Provided records section start

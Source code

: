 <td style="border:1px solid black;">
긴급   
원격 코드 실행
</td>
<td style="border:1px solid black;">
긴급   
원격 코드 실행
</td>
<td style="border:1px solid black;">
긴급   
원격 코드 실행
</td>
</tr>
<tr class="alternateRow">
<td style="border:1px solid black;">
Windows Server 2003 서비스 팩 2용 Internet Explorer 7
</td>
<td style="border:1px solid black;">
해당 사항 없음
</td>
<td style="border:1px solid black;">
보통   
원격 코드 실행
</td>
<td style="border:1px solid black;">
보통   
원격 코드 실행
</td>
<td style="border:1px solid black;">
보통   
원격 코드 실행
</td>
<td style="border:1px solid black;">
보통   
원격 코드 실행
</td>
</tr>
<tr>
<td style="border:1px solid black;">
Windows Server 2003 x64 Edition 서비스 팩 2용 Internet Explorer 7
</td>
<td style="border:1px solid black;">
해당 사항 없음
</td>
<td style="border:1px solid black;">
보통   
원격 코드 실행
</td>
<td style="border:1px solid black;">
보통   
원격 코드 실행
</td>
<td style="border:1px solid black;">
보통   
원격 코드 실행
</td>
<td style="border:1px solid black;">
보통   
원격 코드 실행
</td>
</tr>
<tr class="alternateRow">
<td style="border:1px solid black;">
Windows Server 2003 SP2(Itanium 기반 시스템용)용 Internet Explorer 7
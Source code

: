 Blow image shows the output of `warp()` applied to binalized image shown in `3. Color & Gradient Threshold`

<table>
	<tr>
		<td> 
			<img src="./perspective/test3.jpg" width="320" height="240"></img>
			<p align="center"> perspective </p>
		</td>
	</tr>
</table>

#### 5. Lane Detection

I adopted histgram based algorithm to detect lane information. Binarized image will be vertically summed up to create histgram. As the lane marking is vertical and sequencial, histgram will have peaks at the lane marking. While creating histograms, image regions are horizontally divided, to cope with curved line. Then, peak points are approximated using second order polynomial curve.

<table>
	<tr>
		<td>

Provided records section end
Provided records section start

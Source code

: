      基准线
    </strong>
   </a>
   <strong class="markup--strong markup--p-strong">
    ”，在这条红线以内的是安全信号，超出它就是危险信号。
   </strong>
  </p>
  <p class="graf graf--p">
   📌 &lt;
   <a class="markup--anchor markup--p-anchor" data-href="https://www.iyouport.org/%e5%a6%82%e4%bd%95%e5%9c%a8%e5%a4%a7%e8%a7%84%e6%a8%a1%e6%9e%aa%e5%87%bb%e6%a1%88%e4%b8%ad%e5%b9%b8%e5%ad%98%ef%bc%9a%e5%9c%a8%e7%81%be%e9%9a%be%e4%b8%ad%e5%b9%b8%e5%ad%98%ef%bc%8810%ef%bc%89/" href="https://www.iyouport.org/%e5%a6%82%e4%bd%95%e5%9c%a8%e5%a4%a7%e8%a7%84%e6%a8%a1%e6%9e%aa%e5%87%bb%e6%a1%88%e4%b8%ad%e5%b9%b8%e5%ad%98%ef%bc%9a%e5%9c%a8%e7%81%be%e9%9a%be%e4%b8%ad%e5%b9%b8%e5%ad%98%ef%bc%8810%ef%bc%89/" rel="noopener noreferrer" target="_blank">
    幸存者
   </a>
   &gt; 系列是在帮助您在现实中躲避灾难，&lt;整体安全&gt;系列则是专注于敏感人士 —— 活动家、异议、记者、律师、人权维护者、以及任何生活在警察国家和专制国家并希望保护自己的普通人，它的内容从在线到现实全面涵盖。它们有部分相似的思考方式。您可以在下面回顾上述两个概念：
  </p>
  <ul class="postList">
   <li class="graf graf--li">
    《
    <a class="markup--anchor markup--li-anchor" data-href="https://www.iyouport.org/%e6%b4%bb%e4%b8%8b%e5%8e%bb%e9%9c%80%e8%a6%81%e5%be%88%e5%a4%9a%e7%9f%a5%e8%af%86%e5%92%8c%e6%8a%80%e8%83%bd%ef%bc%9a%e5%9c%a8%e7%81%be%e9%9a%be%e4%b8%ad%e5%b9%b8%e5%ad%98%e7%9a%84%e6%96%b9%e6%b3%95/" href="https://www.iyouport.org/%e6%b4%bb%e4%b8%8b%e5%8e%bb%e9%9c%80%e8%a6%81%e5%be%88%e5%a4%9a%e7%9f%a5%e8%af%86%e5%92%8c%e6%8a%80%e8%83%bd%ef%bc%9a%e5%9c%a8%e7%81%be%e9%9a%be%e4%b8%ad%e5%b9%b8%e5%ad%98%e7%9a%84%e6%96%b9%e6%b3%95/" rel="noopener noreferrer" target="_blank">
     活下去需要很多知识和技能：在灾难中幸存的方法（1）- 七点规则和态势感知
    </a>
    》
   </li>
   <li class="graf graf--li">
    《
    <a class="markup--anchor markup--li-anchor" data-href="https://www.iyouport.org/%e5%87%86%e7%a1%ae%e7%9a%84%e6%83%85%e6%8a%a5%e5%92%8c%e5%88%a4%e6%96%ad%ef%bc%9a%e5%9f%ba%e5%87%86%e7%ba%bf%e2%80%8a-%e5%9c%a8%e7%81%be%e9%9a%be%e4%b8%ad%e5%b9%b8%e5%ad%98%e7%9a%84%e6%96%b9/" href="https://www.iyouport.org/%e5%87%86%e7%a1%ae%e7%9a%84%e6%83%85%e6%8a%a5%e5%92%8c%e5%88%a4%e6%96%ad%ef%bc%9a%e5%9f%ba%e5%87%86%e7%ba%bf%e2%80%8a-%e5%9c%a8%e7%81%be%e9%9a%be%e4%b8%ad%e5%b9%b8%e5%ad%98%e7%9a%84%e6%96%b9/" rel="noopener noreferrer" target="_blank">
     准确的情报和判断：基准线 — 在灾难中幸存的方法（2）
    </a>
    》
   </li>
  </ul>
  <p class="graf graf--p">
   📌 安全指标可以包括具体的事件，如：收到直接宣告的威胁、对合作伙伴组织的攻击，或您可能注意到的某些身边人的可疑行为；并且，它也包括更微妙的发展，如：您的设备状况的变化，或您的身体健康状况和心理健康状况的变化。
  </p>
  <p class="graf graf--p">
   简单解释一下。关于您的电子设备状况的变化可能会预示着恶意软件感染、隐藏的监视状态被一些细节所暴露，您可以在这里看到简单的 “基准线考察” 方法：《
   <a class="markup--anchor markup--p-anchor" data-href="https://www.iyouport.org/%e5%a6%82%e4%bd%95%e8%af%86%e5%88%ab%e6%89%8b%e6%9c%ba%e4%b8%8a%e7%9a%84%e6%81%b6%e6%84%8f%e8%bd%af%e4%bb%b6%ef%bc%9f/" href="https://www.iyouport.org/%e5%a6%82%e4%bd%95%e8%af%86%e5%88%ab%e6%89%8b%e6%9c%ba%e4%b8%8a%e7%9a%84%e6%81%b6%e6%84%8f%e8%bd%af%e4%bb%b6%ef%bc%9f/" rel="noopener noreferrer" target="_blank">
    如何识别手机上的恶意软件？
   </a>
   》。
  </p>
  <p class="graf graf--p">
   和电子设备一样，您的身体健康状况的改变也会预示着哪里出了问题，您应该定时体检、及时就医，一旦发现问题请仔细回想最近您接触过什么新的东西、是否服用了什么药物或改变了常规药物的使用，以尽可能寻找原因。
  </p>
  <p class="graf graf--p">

Provided records section end

### Your instructions
Identify all lines in the records above with the word "Internet".

### Response to the exercise
Windows Server 2003 서비스 팩 2용 Internet Explorer 7
Windows Server 2003 x64 Edition 서비스 팩 2용 Internet Explorer 7
Windows Server 2003 SP2(Itanium 기반 시스템용)용 Internet Explorer 7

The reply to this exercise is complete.